It's not uncommon to see products in retail spaces that have multiple custom labels on the product's packaging. Now, we're not talking about products that have different flavors, scents, etc. What we mean by 'multiple labels' is a product that has two or more labels on a single package. Having more than one label on a product can sometimes add value to and enhance the overall presentation of the product. Often times, however, designing and printing multiple product labels for a single package is unnecessary - and can increase the cost significantly. Before you decide on which approach to use for your product packaging, there are a few important things to consider.
Does an Additional Label Add Value to the Product?
Maximizing the value of a product or service is a significant goal of any competitive business. The same is true for product labels. There is a point where the value of a product label becomes less significant than the overall cost. For example, designing a front and back label for a container that are both the same size and shape can save you money, i.e. if you have a front label that is 3" x 4" and a back label that is also 3" x 4", then we can print both labels in the same run without having to print two separate labels with a different size or shape. A single combined print run is always going to be cheaper than two separate runs.
Product Packaging Directly Affects Your Labeling Options
The shape of a product's packaging can affect labeling options more than one might realize. For example, a jar of peanut butter that has an even surface is more conducive to accepting a single label that can wrap around the entire circumference of the package versus a trigger-pack used for a household cleaner. Attempting to design a single self-adhering label that wraps around a bottle with an unusual shape can be impractical, if not impossible.
Think About the Label Application Process
There are a couple of ways to apply labels to a products packaging. The methods that our customers use are hand application and machine application. The method that you choose will have a direct effect on how you design your product labels, or whether you decide to go with a single or multiple label approach. If you are applying labels by hand, you are adding an extra step in the process and will have to manually ensure that the labels align properly.

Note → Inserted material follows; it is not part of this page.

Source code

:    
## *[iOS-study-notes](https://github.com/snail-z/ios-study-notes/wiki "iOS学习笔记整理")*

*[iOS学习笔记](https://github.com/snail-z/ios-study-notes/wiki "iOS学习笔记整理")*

Unless there is a specific reason for choosing to print multiple labels for a single product container, we recommend keeping things simple. In truth, there is no direct correlation between a product having multiple labels and an increased desire for a consumer to purchase that product over another option. We do understand, however, that certain types of packaging may require more than one label in order to effectively present a product. In the end, keeping these few points in mind while designing your product, choosing proper packaging, and designing the label(s) can help you avoid headaches and/or unnecessary costs in the long run.